For every line in the entries that contains "this", show the whole line.

__Records for the task__:
>>>
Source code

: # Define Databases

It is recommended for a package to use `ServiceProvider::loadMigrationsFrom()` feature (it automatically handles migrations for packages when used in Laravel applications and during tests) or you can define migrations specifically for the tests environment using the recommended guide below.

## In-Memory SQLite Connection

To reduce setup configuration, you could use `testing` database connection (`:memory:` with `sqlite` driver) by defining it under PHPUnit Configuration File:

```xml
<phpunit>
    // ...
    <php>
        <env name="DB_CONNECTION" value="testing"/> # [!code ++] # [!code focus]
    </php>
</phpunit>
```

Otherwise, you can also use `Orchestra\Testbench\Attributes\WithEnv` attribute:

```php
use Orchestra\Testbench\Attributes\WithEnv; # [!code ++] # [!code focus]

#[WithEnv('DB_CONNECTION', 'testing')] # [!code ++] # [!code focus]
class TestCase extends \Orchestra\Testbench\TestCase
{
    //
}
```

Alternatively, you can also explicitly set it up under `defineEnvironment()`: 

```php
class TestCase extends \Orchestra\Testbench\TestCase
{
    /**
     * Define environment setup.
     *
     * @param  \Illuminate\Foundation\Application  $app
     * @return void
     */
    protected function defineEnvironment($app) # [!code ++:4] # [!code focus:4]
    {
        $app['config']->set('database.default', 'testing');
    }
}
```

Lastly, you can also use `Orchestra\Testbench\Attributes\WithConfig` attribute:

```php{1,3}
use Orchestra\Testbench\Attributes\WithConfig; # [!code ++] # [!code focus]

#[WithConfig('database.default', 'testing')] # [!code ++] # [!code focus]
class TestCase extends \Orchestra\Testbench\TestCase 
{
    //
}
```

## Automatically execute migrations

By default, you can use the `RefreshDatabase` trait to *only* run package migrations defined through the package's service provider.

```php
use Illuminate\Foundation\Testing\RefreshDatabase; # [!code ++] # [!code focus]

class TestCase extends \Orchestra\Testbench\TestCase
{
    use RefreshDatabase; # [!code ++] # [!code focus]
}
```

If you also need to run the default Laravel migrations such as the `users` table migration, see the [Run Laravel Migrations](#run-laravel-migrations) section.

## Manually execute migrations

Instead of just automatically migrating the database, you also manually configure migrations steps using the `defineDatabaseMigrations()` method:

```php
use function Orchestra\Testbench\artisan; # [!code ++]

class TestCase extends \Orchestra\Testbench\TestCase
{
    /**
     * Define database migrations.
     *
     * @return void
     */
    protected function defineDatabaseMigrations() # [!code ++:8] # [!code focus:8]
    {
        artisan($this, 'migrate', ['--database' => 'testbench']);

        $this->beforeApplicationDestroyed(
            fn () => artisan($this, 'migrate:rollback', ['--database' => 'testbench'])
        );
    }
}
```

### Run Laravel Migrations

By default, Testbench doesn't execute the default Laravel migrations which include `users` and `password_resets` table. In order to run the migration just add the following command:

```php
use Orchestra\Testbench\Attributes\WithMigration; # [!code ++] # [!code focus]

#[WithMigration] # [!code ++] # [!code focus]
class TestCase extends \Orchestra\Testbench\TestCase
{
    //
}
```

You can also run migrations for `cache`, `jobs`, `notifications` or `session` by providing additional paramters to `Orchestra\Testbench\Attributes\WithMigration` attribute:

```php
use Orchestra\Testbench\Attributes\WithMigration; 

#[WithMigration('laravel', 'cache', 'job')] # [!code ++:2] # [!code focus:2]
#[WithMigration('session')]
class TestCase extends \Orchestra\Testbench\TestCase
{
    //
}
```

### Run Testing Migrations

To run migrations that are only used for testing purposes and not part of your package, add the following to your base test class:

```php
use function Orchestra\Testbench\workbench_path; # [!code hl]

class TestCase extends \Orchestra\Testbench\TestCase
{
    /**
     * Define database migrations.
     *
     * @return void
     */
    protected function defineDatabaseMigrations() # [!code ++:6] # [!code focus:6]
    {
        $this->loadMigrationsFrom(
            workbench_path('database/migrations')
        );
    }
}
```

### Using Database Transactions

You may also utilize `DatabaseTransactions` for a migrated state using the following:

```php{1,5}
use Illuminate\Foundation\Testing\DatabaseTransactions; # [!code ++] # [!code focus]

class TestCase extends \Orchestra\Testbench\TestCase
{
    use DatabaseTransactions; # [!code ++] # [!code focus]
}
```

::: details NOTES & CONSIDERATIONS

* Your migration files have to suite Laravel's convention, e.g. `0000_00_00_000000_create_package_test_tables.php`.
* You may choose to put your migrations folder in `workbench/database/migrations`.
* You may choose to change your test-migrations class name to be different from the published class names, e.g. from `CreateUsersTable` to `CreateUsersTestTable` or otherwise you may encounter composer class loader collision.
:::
<<<
__Written solution__:
        artisan($this, 'migrate', ['--database' => 'testbench']);
        $this->beforeApplicationDestroyed(
            fn () => artisan($this, 'migrate:rollback', ['--database' => 'testbench'])
        $this->loadMigrationsFrom(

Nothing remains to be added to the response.